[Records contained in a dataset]
________________
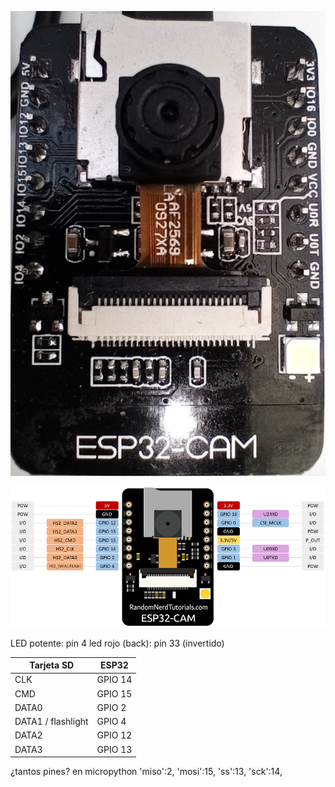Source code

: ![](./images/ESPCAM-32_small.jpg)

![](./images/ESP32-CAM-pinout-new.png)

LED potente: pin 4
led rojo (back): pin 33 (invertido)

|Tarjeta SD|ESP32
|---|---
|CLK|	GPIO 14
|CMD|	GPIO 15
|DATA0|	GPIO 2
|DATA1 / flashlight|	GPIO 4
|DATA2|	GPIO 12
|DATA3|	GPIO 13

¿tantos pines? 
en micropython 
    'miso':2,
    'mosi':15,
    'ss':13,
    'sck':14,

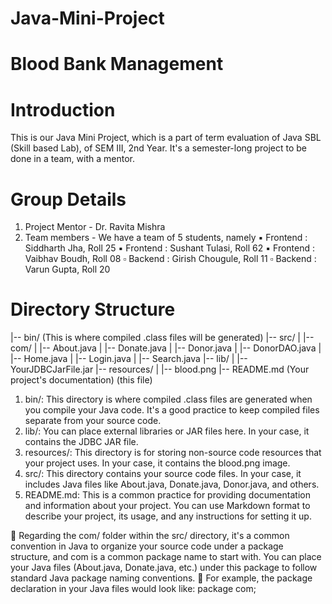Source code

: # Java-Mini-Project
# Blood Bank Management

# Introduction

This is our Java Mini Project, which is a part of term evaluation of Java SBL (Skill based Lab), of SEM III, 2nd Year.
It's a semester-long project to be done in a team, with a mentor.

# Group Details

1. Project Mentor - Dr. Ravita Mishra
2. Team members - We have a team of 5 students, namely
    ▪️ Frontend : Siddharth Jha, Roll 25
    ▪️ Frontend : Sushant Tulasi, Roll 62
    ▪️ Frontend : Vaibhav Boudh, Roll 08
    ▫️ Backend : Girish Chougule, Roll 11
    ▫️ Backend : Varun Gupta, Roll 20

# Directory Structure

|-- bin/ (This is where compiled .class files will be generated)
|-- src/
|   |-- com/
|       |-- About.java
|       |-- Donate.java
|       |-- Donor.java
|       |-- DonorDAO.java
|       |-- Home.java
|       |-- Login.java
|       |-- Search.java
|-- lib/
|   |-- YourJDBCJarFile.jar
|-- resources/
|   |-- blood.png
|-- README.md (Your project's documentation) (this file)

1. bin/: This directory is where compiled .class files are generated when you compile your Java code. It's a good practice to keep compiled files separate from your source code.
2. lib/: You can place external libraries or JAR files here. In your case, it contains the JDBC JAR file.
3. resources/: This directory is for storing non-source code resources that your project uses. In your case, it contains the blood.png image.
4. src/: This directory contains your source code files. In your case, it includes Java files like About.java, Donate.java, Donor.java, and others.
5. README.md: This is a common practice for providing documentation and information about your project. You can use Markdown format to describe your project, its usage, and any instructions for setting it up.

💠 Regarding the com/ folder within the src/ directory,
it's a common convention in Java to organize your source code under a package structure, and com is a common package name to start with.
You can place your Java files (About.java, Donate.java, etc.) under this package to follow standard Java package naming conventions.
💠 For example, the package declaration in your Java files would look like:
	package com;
________________
• **Your objective**
Begin at the first line of the data above and repeat each line exactly, stopping after the line containing "Regarding the com/". Omit the pictures.

• **Response to the exercise**
Source code

: ![](./images/ESPCAM-32_small.jpg)

![](./images/ESP32-CAM-pinout-new.png)

LED potente: pin 4
led rojo (back): pin 33 (invertido)

|Tarjeta SD|ESP32
|---|---
|CLK|	GPIO 14
|CMD|	GPIO 15
|DATA0|	GPIO 2
|DATA1 / flashlight|	GPIO 4
|DATA2|	GPIO 12
|DATA3|	GPIO 13

¿tantos pines? 
en micropython 
    'miso':2,
    'mosi':15,
    'ss':13,
    'sck':14,

Source code

: # Java-Mini-Project
# Blood Bank Management

# Introduction

This is our Java Mini Project, which is a part of term evaluation of Java SBL (Skill based Lab), of SEM III, 2nd Year.
It's a semester-long project to be done in a team, with a mentor.

# Group Details

1. Project Mentor - Dr. Ravita Mishra
2. Team members - We have a team of 5 students, namely
    ▪️ Frontend : Siddharth Jha, Roll 25
    ▪️ Frontend : Sushant Tulasi, Roll 62
    ▪️ Frontend : Vaibhav Boudh, Roll 08
    ▫️ Backend : Girish Chougule, Roll 11
    ▫️ Backend : Varun Gupta, Roll 20

# Directory Structure

|-- bin/ (This is where compiled .class files will be generated)
|-- src/
|   |-- com/
|       |-- About.java
|       |-- Donate.java
|       |-- Donor.java
|       |-- DonorDAO.java
|       |-- Home.java
|       |-- Login.java
|       |-- Search.java
|-- lib/
|   |-- YourJDBCJarFile.jar
|-- resources/
|   |-- blood.png
|-- README.md (Your project's documentation) (this file)

1. bin/: This directory is where compiled .class files are generated when you compile your Java code. It's a good practice to keep compiled files separate from your source code.
2. lib/: You can place external libraries or JAR files here. In your case, it contains the JDBC JAR file.
3. resources/: This directory is for storing non-source code resources that your project uses. In your case, it contains the blood.png image.
4. src/: This directory contains your source code files. In your case, it includes Java files like About.java, Donate.java, Donor.java, and others.
5. README.md: This is a common practice for providing documentation and information about your project. You can use Markdown format to describe your project, its usage, and any instructions for setting it up.

💠 Regarding the com/ folder within the src/ directory,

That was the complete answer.